Aims: To evaluate variability in cytochrome P450 (CYP) 1A2, CYP2D6, CYP3A, N-acetyltransferase 2 (NAT2), and xanthine oxidase (XO) activity in HIV-infected patients and compare this with data from uninfected, healthy volunteers.
Methods: Ten HIV-infected men and seven women on medication affecting CYP enzyme activity were phenotyped four times over 2 months using caffeine, dextromethorphan, and midazolam. Urinary caffeine and dextromethorphan metabolite ratios were used to phenotype CYP1A2, NAT2, XO, and CYP2D6 activity and midazolam plasma clearance was used to phenotype CYP3A activity. Plasma and urine samples were analyzed by validated LC/UV or LC/MS methods for midazolam, caffeine, and dextromethorphan. Noncompartmental pharmacokinetics and nonparametric statistical analyses were performed, and the data compared with those of healthy volunteer historic controls.

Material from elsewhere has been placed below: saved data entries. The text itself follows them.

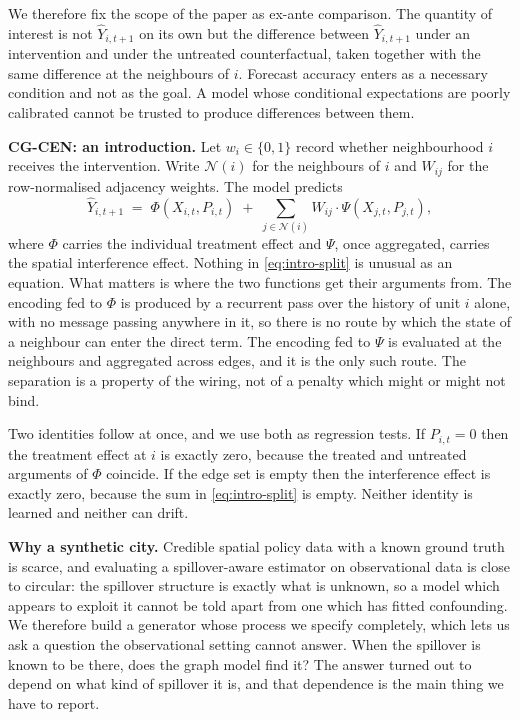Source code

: \documentclass[journal]{IEEEtran}
\newcommand{\CGCEN}{CG\mbox{-}CEN}
\begin{document}
We therefore fix the scope of the paper as ex-ante comparison. The quantity of
interest is not $\hat{Y}_{i,t+1}$ on its own but the difference between
$\hat{Y}_{i,t+1}$ under an intervention and under the untreated counterfactual,
taken together with the same difference at the neighbours of $i$. Forecast
accuracy enters as a necessary condition and not as the goal. A model whose
conditional expectations are poorly calibrated cannot be trusted to produce
differences between them.

\textbf{\CGCEN{}: an introduction.} Let $w_i \in \{0,1\}$ record whether
neighbourhood $i$ receives the intervention. Write $\mathcal{N}(i)$ for the
neighbours of $i$ and $W_{ij}$ for the row-normalised adjacency weights. The
model predicts
\begin{equation}
  \hat{Y}_{i,t+1} \;=\; \Phi(X_{i,t}, P_{i,t})
  \;+\; \sum_{j \in \mathcal{N}(i)} W_{ij} \cdot \Psi(X_{j,t}, P_{j,t}),
  \label{eq:intro-split}
\end{equation}
where $\Phi$ carries the individual treatment effect and $\Psi$, once
aggregated, carries the spatial interference effect. Nothing in
\eqref{eq:intro-split} is unusual as an equation. What matters is where the two
functions get their arguments from. The encoding fed to $\Phi$ is produced by a
recurrent pass over the history of unit $i$ alone, with no message passing
anywhere in it, so there is no route by which the state of a neighbour can enter
the direct term. The encoding fed to $\Psi$ is evaluated at the neighbours and
aggregated across edges, and it is the only such route. The separation is a
property of the wiring, not of a penalty which might or might not bind.

Two identities follow at once, and we use both as regression tests. If
$P_{i,t}=0$ then the treatment effect at $i$ is exactly zero, because the treated
and untreated arguments of $\Phi$ coincide. If the edge set is empty then the
interference effect is exactly zero, because the sum in \eqref{eq:intro-split}
is empty. Neither identity is learned and neither can drift.

\textbf{Why a synthetic city.} Credible spatial policy data with a known ground
truth is scarce, and evaluating a spillover-aware estimator on observational
data is close to circular: the spillover structure is exactly what is unknown,
so a model which appears to exploit it cannot be told apart from one which has
fitted confounding. We therefore build a generator whose process we specify
completely, which lets us ask a question the observational setting cannot
answer. When the spillover is known to be there, does the graph model find it?
The answer turned out to depend on what kind of spillover it is, and that
dependence is the main thing we have to report.
\end{document}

Results: Compared with age and sex-matched healthy volunteers, HIV-infected subjects had 18% lower hepatic CYP3A4 activity, 90% lower CYP2D6 activity, 53% lower NAT2 activity, and 22% higher XO activity. No significant difference was found in CYP1A2 activity. Additionally, 25% genotype-phenotype discordance in CYP2D6 activity was noted in HIV-infected subjects. Intraindividual variability in enzyme activity increased by 42-62% in HIV-infected patients for CYP1A2, NAT2, and XO, and decreased by 33% for CYP2D6. Interindividual variability in enzyme activity increased by 27-63% in HIV-infected subjects for CYP2D6, CYP1A2, and XO, and decreased by 38% for NAT2. Higher plasma TNFalpha concentrations correlated with lower CYP2D6 and CYP3A4 activity.
Conclusions: Infection with HIV or stage of HIV infection may alter Phase I and II drug metabolizing enzyme activity. HIV infection was related to an increase in variability of these drug-metabolizing enzymes. Altered metabolism may be a consequence of immune activation and cytokine exposure.